*Task brief:* Please report every line in the material below where the word "reactNavbar" is found.

= Beginning of Section =

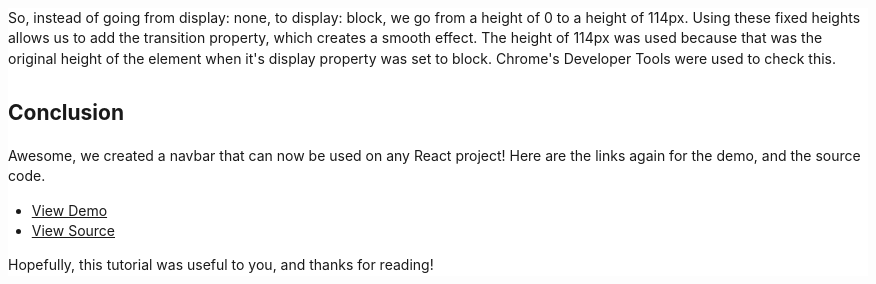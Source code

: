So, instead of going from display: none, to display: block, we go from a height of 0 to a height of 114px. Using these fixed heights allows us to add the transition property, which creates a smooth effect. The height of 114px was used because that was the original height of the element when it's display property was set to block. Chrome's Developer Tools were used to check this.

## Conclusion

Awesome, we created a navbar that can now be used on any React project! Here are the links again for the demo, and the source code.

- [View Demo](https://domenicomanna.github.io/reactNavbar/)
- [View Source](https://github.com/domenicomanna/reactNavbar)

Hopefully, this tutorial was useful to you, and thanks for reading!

= End of Section =
= Beginning of Section =

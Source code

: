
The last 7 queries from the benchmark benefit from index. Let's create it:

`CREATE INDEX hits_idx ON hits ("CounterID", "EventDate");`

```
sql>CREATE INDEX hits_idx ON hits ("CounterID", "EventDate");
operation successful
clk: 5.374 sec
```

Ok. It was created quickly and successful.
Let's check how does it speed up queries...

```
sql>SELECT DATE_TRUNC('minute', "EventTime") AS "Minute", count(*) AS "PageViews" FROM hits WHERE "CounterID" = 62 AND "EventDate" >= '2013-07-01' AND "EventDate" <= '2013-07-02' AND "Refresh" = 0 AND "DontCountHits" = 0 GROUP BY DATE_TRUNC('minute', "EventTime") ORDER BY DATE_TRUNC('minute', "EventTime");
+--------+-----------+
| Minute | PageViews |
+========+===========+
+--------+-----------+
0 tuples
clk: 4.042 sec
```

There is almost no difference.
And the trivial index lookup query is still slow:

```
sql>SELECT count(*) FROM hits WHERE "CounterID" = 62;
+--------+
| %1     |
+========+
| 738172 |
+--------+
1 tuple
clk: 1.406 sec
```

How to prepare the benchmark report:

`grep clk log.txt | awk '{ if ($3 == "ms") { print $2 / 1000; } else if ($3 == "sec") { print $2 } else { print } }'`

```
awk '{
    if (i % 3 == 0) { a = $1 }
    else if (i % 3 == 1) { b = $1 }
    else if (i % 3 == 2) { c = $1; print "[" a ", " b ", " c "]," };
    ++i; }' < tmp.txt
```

= End of Section =

*Solution for this task:*
- [View Demo](https://domenicomanna.github.io/reactNavbar/)
- [View Source](https://github.com/domenicomanna/reactNavbar)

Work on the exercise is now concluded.